O escritor colombiano é dono de um estilo que muitos consideram como sua criação: o realismo mágico. Em suas obras, Márquez capta a essência de pequenas cidades da Colômbia e as transforma em pano de fundo para romances inesquecíveis. Na biografia, Martin mostra que a inspiração para criar esses cenários veio da pacata cidade colombiana de Aracataca, de apenas 10 mil habitantes, onde nasceu Gabriel García Márquez.
O escritor colombiano atingiu um ponto que poucos conseguiram no mundo: ser reconhecido como um autor sério, talentoso e ao mesmo tempo ter status de celebridade. Gabo é quase uma unanimidade no mundo da literatura. Cortejado por boa parte dos homens mais poderosos do mundo, como Bill Clinton, o colombiano se manteve como um pessoa de esquerda, flertou com o comunismo e virou amigo de Fidel Castro.
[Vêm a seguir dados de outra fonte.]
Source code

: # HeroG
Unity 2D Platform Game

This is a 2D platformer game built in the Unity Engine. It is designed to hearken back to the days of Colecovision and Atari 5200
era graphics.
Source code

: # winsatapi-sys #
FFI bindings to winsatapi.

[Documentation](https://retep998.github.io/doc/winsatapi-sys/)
Para contar essa história, Martin pesquisou durante 18 anos, acumulou 2 mil páginas escritas e 6 mil notas de rodapé. Nas livrarias, o que se vê é um calhamaço de 814 páginas que, segundo o autor, foram publicadas para dar a Gabriel García Márquez a oportunidade de ler antes de morrer. Agora, Martin trabalha numa nova versão, que terá duas mil páginas e ainda sem prazo para ser lançada.
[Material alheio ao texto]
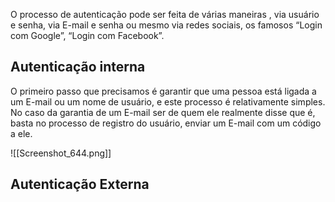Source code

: O processo de autenticação pode ser feita de várias maneiras , via usuário e senha, via E-mail e senha ou mesmo via redes sociais, os famosos “Login com Google”, “Login com Facebook”.

## Autenticação interna 

O primeiro passo que precisamos é garantir que uma pessoa está ligada a um E-mail ou um nome de usuário, e este processo é relativamente simples. No caso da garantia de um E-mail ser de quem ele realmente disse que é, basta no processo de registro do usuário, enviar um E-mail com um código a ele.

![[Screenshot_644.png]]

## Autenticação Externa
Logo nas primeiras linhas, o autor inglês revela que foi desacreditado pelos amigos quando falou da vontade de fazer a biografia. ''As pessoas diziam que eu jamais conseguiria vê-lo. E se conseguisse, ele não iria cooperar'', escreve Martin. O biógrafo não só falou com Gabo, como conseguiu que ele cooperasse dando amplo acesso aos arquivos mais pessoais.
A primeira impressão, no entanto, não foi boa. Eles se encontraram em Havana, Cuba, em 1990. O vencedor do Nobel teria dito que não precisava de uma biografia. ''Biografias significam morte''. Mas, felizmente, Martin o convenceu do contrário. Na ocasião, Gabriel García Márquez acabou dando seu aval e disse: ''Mas não me obrigue a fazer o seu trabalho''. Ao que parece, o biógrafo cumpriu o prometido. Foram feitas mais de 300 entrevistas, inclusive com o ditador cubano Fidel Castro.
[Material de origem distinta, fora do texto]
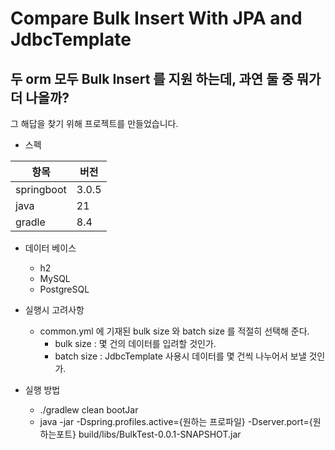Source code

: # Compare Bulk Insert With JPA and JdbcTemplate

## 두 orm 모두 Bulk Insert 를 지원 하는데, 과연 둘 중 뭐가 더 나을까?

그 해답을 찾기 위해 프로젝트를 만들었습니다.
<br/>

- 스펙

| 항목         | 버전    |
|------------|-------|
| springboot | 3.0.5 |
| java       | 21    |
| gradle     | 8.4   |

- 데이터 베이스 
  - h2
  - MySQL
  - PostgreSQL

- 실행시 고려사항
  - common.yml 에 기재된 bulk size 와 batch size 를 적절히 선택해 준다.
    - bulk size : 몇 건의 데이터를 입려할 것인가.
    - batch size : JdbcTemplate 사용시 데이터를 몇 건씩 나누어서 보낼 것인가.
- 실행 방법
  - ./gradlew clean bootJar
  - java -jar -Dspring.profiles.active={원하는 프로파일} -Dserver.port={원하는포트}  build/libs/BulkTest-0.0.1-SNAPSHOT.jar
No livro, ao explicar sua metodologia, Martin diz que todas as entrevistas e leituras que ele teve de fazer para compor a obra foram em espanhol, mas os originais foram escritos em inglês. Para justificar isso, ele usa uma frase do próprio Gabo, que certa vez afirmou que todo escritor respeitável ''deveria ter um biógrafo inglês.''
Uma vez aberto, Gabriel García Márquez se mostrou um homem brincalhão, antiacadêmico e a favor de mitificações fantásticas, como as criadas por ele mesmo para seus personagens. Sobre o autor de sua biografia, o colombiano teria espalhado para a mídia que Martin teria ficado uma noite inteira ensopado de chuva, sentado num banco de praça em Aracataca, apenas para absorver a atmosfera da cidade. Fato que Martin desmente veementemente. Mesmo assim, o autor inglês prefere dizer que esta biografia não é autorizada, e sim tolerada. Ao melhor estilo García Márquez.